Twenty-three years of February 8ths, and the pattern is almost too obvious. This date keeps catching me in recovery mode, whether from sickness in 2003 when a hike was the only medicine that made sense, or from dismal rain-soaked training conditions in 2007 that somehow still ended with 26 miles through Missoula's streets.
The thread continues. 2008 finds me at City Brew after an epic Bitterroots cabin descent, downloading photos and already scheming the next adventure. By 2010, the tone shifts toward something more reflective... Montana sunsets, friends who feel like family, coffee that ties it all together. 2011 brought Jill into the mix, and later that same day, I'm sipping Night on Glacier Bay tea at 2am, guilt-regenerating after couch-crashing post-ride.

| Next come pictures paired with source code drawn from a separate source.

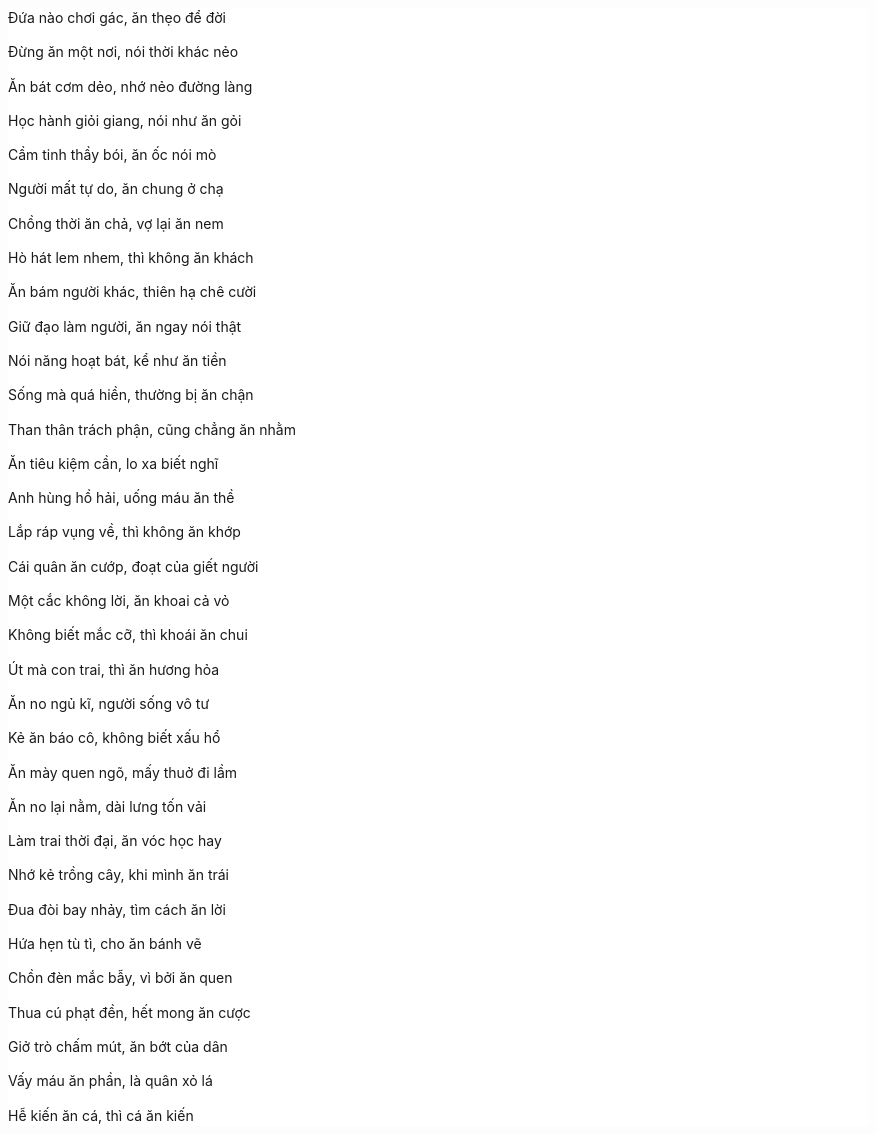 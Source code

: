 Đứa nào chơi gác, ăn thẹo để đời

Đừng ăn một nơi, nói thời khác nẻo

Ăn bát cơm dẻo, nhớ nẻo đường làng

Học hành giỏi giang, nói như ăn gỏi

Cầm tinh thầy bói, ăn ốc nói mò

Người mất tự do, ăn chung ở chạ

Chồng thời ăn chả, vợ lại ăn nem

Hò hát lem nhem, thì không ăn khách

Ăn bám người khác, thiên hạ chê cười

Giữ đạo làm người, ăn ngay nói thật

Nói năng hoạt bát, kể như ăn tiền

Sống mà quá hiền, thường bị ăn chận

Than thân trách phận, cũng chẳng ăn nhằm

Ăn tiêu kiệm cần, lo xa biết nghĩ

Anh hùng hồ hải, uống máu ăn thề

Lắp ráp vụng về, thì không ăn khớp

Cái quân ăn cướp, đoạt của giết người

Một cắc không lời, ăn khoai cả vỏ

Không biết mắc cỡ, thì khoái ăn chui

Út mà con trai, thì ăn hương hỏa

Ăn no ngủ kĩ, người sống vô tư

Kẻ ăn báo cô, không biết xấu hổ

Ăn mày quen ngõ, mấy thuở đi lầm

Ăn no lại nằm, dài lưng tốn vải

Làm trai thời đại, ăn vóc học hay

Nhớ kẻ trồng cây, khi mình ăn trái

Đua đòi bay nhảy, tìm cách ăn lời

Hứa hẹn tù tì, cho ăn bánh vẽ

Chồn đèn mắc bẫy, vì bởi ăn quen

Thua cú phạt đền, hết mong ăn cược

Giở trò chấm mút, ăn bớt của dân

Vấy máu ăn phần, là quân xỏ lá

Hễ kiến ăn cá, thì cá ăn kiến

The 2012 "Junkie" confession still rings true, that restless wall-staring when the workout schedule goes light. Then came the Buck Ridge incident in 2014, a saga of fat bikes, confused rangers, and wilderness violations that still makes my blood simmer. 2015 and 2016's Padre Canyon brought desert redemption. 2018's reflection on "routine" procedures hit different. And 2024's coffee basket catastrophe? Pure slapstick heroism.
Now 2026 at Lolo Pass, pushing past where the groomer quit, earning exhaustion the honest way. February 8th keeps asking the same question, and after all these years, the answer stays consistent. When things feel off, go outside. Go farther than seems reasonable. The mountains reward forward motion.